Opinion
Submitted June 22, 2001.
September 10, 2001.
In an action, inter alia, to recover damages for breach of fiduciary duty and usurpation of corporate opportunity, the plaintiffs appeal, as limited by their brief, from so much of an order of the Supreme Court, Dutchess County (Beisner, J.), dated July 6, 2000, as denied those branches of their motion which were for partial summary judgment on the third and sixth causes of action.
Corbally, Gartland and Rappleyea, LLP, Poughkeepsie, N.Y. (Andrew L. Spitz of counsel), for appellants.
Doig, Cornell Mandel, LLP, New City, N.Y. (Keith J. Cornell of counsel), for respondent.
Before: CORNELIUS J. O'BRIEN, J.P., MYRIAM J. ALTMAN, SANDRA J. FEUERSTEIN, and BARRY A. COZIER, JJ.
ORDERED that the order is affirmed insofar as appealed from, with costs.
Vincent Pangia and Larry Diker formed an accounting firm in 1984, as equal partners, directors, and officers of the company. In April 1998, Diker ceased his day-to-day activities with the company and returned his keys. That same month, Pangia removed Diker's name from company stationery and as a signatory on the firm's bank account, and represented to third parties that Diker was no longer affiliated with the firm. In July 1998, Pangia removed Diker as a trustee of the firm's pension.

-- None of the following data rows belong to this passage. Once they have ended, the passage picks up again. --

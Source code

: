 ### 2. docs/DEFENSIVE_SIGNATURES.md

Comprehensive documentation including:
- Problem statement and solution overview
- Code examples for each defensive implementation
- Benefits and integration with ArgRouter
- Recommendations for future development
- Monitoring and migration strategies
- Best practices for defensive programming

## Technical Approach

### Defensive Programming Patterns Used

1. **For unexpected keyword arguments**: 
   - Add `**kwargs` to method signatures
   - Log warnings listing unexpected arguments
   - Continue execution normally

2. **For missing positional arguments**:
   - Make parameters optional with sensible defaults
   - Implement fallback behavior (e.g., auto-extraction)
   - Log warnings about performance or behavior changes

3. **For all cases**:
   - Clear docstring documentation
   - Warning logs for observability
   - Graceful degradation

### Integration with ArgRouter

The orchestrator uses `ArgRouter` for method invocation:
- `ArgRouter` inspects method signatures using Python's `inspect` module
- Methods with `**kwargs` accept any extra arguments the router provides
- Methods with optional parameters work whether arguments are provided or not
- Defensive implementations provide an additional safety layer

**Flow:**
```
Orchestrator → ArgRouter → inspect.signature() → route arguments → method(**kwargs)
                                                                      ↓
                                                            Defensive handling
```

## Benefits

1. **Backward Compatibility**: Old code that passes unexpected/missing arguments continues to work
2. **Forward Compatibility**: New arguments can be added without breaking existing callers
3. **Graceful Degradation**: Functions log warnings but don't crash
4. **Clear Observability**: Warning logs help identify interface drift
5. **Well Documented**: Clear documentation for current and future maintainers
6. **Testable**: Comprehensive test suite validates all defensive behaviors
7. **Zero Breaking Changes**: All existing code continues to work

Diker then attempted, inter alia, to solicit clients of the firm. Pangia commenced this action asserting, among other things, that, by soliciting clients of the firm, Diker breached his fiduciary duty as an officer and director of the firm who never resigned and retained shares of the corporation's stock.

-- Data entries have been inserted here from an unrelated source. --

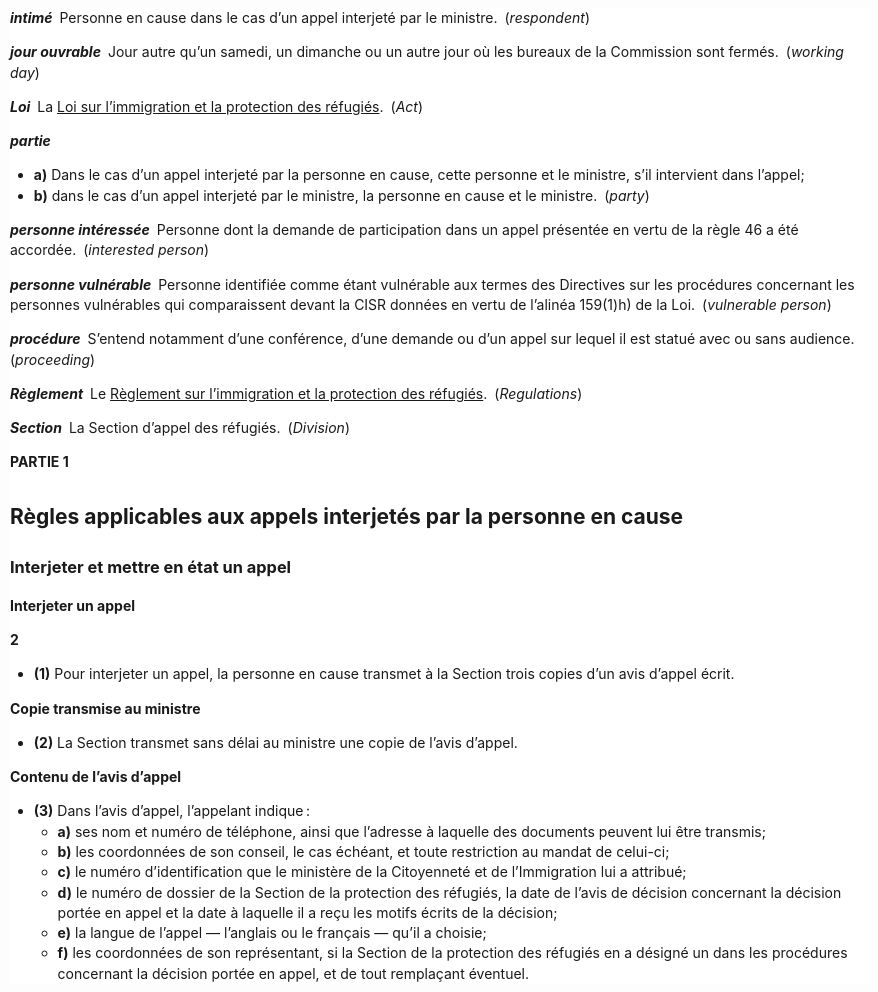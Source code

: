 ***intimé*** Personne en cause dans le cas d’un appel interjeté par le ministre. (*respondent*)

***jour ouvrable*** Jour autre qu’un samedi, un dimanche ou un autre jour où les bureaux de la Commission sont fermés. (*working day*)

***Loi*** La [Loi sur l’immigration et la protection des réfugiés](/fr/Lois/Lois%20du%20Canada/2001/ch.%2027.md). (*Act*)

***partie***
- **a)** Dans le cas d’un appel interjeté par la personne en cause, cette personne et le ministre, s’il intervient dans l’appel;
- **b)** dans le cas d’un appel interjeté par le ministre, la personne en cause et le ministre. (*party*)

***personne intéressée*** Personne dont la demande de participation dans un appel présentée en vertu de la règle 46 a été accordée. (*interested person*)

***personne vulnérable*** Personne identifiée comme étant vulnérable aux termes des Directives sur les procédures concernant les personnes vulnérables qui comparaissent devant la CISR données en vertu de l’alinéa 159(1)h) de la Loi. (*vulnerable person*)

***procédure*** S’entend notamment d’une conférence, d’une demande ou d’un appel sur lequel il est statué avec ou sans audience. (*proceeding*)

***Règlement*** Le [Règlement sur l’immigration et la protection des réfugiés](/fr/Règlements/Décrets,%20ordonnances%20et%20règlements%20statutaires/2002/227.md). (*Regulations*)

***Section*** La Section d’appel des réfugiés. (*Division*)




**PARTIE 1** 
## Règles applicables aux appels interjetés par la personne en cause



### Interjeter et mettre en état un appel



**Interjeter un appel**

**2** 

- **(1)** Pour interjeter un appel, la personne en cause transmet à la Section trois copies d’un avis d’appel écrit.

**Copie transmise au ministre**

- **(2)** La Section transmet sans délai au ministre une copie de l’avis d’appel.

**Contenu de l’avis d’appel**

- **(3)** Dans l’avis d’appel, l’appelant indique :
	- **a)** ses nom et numéro de téléphone, ainsi que l’adresse à laquelle des documents peuvent lui être transmis;
	- **b)** les coordonnées de son conseil, le cas échéant, et toute restriction au mandat de celui-ci;
	- **c)** le numéro d’identification que le ministère de la Citoyenneté et de l’Immigration lui a attribué;
	- **d)** le numéro de dossier de la Section de la protection des réfugiés, la date de l’avis de décision concernant la décision portée en appel et la date à laquelle il a reçu les motifs écrits de la décision;
	- **e)** la langue de l’appel — l’anglais ou le français — qu’il a choisie;
	- **f)** les coordonnées de son représentant, si la Section de la protection des réfugiés en a désigné un dans les procédures concernant la décision portée en appel, et de tout remplaçant éventuel.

While an officer or director of a corporation may not deprive the corporation of a business opportunity (see, H.W. Collections v. Kolber, 256 A.D.2d 240; 7th Sense v. Liu, 220 A.D.2d 215), the parties' conduct in this case established that the defendant was no longer an officer or director of the corporation (see, Management Technologies v. Morris, 961 F. Supp. 640). Accordingly, in the absence of a covenant not to compete, the defendant owed no fiduciary duty to the plaintiff corporation and the Supreme Court properly denied those branches of the plaintiffs' motion which were for partial summary judgment on the third and sixth causes of action to recover damages for breach of fiduciary duty and usurpation of corporate opportunity.